Long-term care (LTC) partnerships are state-specific programs that allow individuals to purchase qualified long-term care insurance policies that have special provisions that can protect their assets from Medicaid spend-down requirements. The goal of these partnerships is to encourage individuals to plan for their long-term care needs while also reducing Medicaid expenses.
Here are some key features of LTC partnerships:
• Qualified LTC insurance policies must meet certain standards and provide inflation protection.
• Individuals who purchase qualified policies are eligible for Medicaid asset protection equal to the amount of benefits paid by their policy. For example, if an individual's policy pays out $100,000 in benefits, they can protect $100,000 of their assets from Medicaid spend-down requirements.
• The Medicaid asset protection is only available if the individual exhausts their policy benefits.
• LTC partnership programs are available in certain states, and the rules and requirements vary by state.
• Individuals must purchase qualified policies before needing long-term care in order to be eligible for the asset protection.

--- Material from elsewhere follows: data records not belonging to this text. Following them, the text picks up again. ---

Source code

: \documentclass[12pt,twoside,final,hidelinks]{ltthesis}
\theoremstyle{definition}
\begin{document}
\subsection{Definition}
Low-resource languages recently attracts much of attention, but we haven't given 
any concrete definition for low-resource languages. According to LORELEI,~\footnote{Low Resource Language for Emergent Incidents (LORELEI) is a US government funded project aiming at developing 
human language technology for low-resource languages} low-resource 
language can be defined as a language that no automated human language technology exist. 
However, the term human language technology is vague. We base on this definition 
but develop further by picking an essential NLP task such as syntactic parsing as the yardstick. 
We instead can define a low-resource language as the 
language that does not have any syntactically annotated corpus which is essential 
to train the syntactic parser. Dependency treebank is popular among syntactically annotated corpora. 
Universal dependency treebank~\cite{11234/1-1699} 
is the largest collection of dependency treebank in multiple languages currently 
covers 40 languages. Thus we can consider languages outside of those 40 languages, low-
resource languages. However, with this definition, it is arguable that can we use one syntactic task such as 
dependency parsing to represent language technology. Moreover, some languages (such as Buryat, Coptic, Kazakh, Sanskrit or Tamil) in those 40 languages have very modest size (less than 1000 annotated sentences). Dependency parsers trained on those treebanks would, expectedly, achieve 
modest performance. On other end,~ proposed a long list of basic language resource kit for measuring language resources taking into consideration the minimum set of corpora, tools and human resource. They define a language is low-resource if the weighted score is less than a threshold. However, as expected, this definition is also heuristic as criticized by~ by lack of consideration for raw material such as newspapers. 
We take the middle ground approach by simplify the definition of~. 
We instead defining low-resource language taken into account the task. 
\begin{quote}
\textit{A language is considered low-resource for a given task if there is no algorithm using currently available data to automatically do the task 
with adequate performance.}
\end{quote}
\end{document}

An example of how a LTC partnership might work is as follows:
Suppose an individual purchases a qualified LTC insurance policy with a benefit period of three years and a daily benefit of $200. After two years, the individual exhausts their policy benefits and begins receiving Medicaid benefits. Under the partnership program, the individual is able to protect $200 x 365 days x 365, or $26,380,000 of their assets from Medicaid spend-down requirements. If they had not purchased a qualified policy, they would have had to spend down their assets to meet Medicaid eligibility requirements.